Pocos años después de graduarme, me dirigí de nuevo al sur, con aquel mismo libro gastado en mi ajada mochila verde. Finalmente, llegué a Chile, ese país que se extiende como una delgada franja hacia la Antártida. Diferentes circunstancias me llevaron a trabajar en un rancho de su Valle Central, escondido entre los Andes y el mar. Aquel era sin duda parte del territorio de Neruda, su tierra: allí crecían los racimos de su vino tinto aterciopelado y las amapolas rojas que florecen en su poesía.

El rancho estaba cerca de la costa del Pacífico, fuente de tantas de sus metáforas. Su legendaria casa de Isla Negra no estaba demasiado lejos, al norte de la costa rocosa. Se extendía como el casco de un barco, porque Neruda era, como a él le gustaba decir, “un marinero en tierra”; aquella fue la nave desde la que escribió la mayor parte de su poesía durante la segunda mitad de su vida. Sus muros, a menudo curvos, estaban cubiertos de sus interminables colecciones, desde mascarones de proa hasta mariposas, todo ello mirando hacia la playa.

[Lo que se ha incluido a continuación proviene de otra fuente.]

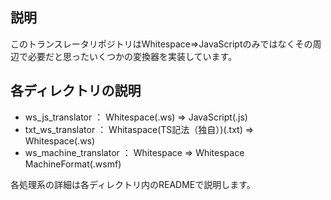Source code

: ## 説明
このトランスレータリポジトリはWhitespace=>JavaScriptのみではなくその周辺で必要だと思ったいくつかの変換器を実装しています。

## 各ディレクトリの説明

- ws_js_translator ： Whitespace(.ws) => JavaScript(.js)  
- txt_ws_translator ： Whitaspace(TS記法（独自）)(.txt) => Whitespace(.ws)  
- ws_machine_translator ： Whitespace => Whitespace MachineFormat(.wsmf)  

各処理系の詳細は各ディレクトリ内のREADMEで説明します。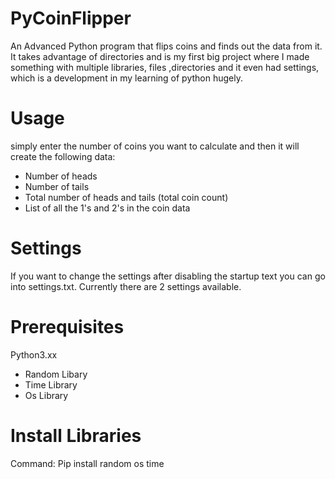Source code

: # PyCoinFlipper
An Advanced Python program that flips coins and finds out the data from it. It takes advantage of directories and is my first big project where I made something with multiple libraries, files ,directories and it even had settings, which is a development in my learning of python hugely.
# Usage
simply enter the number of coins you want to calculate and then it will create the following data:
- Number of heads
- Number of tails
- Total number of heads and tails (total coin count)
- List of all the 1's and 2's in the coin data
# Settings
If you want to change the settings after disabling the startup text you can go into settings.txt.
Currently there are 2 settings available.
# Prerequisites
Python3.xx
- Random Libary
- Time Library
- Os Library
# Install Libraries
Command: Pip install random os time
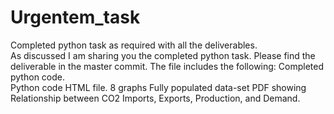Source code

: # Urgentem_task
Completed python task as required with all the deliverables.  
As discussed I am sharing you the completed python task. Please find the deliverable in the master commit. The file includes the following: 
Completed python code.   
Python code HTML file.
8 graphs 
Fully populated data-set
PDF showing  Relationship between CO2 Imports, Exports, Production, and Demand. 
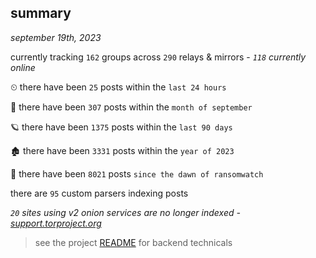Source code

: 
## summary
_september 19th, 2023_

currently tracking `162` groups across `290` relays & mirrors - _`118` currently online_

⏲ there have been `25` posts within the `last 24 hours`

🦈 there have been `307` posts within the `month of september`

🪐 there have been `1375` posts within the `last 90 days`

🏚 there have been `3331` posts within the `year of 2023`

🦕 there have been `8021` posts `since the dawn of ransomwatch`

there are `95` custom parsers indexing posts

_`20` sites using v2 onion services are no longer indexed - [support.torproject.org](https://support.torproject.org/onionservices/v2-deprecation/)_

> see the project [README](https://github.com/joshhighet/ransomwatch#ransomwatch--) for backend technicals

Pasé también un tiempo en la casa que Neruda tenía en Santiago, la capital de Chile. Como Isla Negra y La Sebastiana —otra casita que tenía en la preciosa ciudad portuaria de Valparaíso— se ha preservado como una casa museo. La Chascona se llamaba así por el indomable pelo rizado de su tercera esposa, Matilde Urrutia. Construyeron la casa como un refugio mientras su segunda esposa, Delia del Carril, aún estaba en vida.

Cuando me acerqué a la Chascona por primera vez, sentí una subida de adrenalina por todo el cuerpo. En medio de la espesa vegetación verde, vi que la casa estaba pintada de una especie de azul francés y descansaba en la parte superior de un muro de cálidas piedras grises y doradas que arrancaba de la calle. Tras la casa se elevaba una empinada colina, con lo que parecían habitaciones y protuberancias de piedra que surgían de un camino escalonado.

Entré en una habitación cerrada por pesadas puertas marrones. Para mi asombro, era una tienda de souvenirs. Resignado a las limitaciones del momento, compré una entrada.

Después entré en un patio abierto con una pérgola de madera cubierta de parras entrelazadas. Desde el patio, unas escaleras subían hasta el salón y otras habitaciones situadas a ambos lados. Su biblioteca y su sala de escritura estaban en la parte superior del alto, encima del dormitorio. En los suelos se alternaban las losas azules y amarillas, como los pisos de una extraña tarta de boda multicolor; el suelo amarillo tenía paredes circulares, mientras que el azul de arriba era una caja encantadora que se encaramaba entre las copas de los árboles. Una puerta blanca en una pared blanca presentaba un desigual mosaico de piedra. Aquella era sin duda la casa de un artista.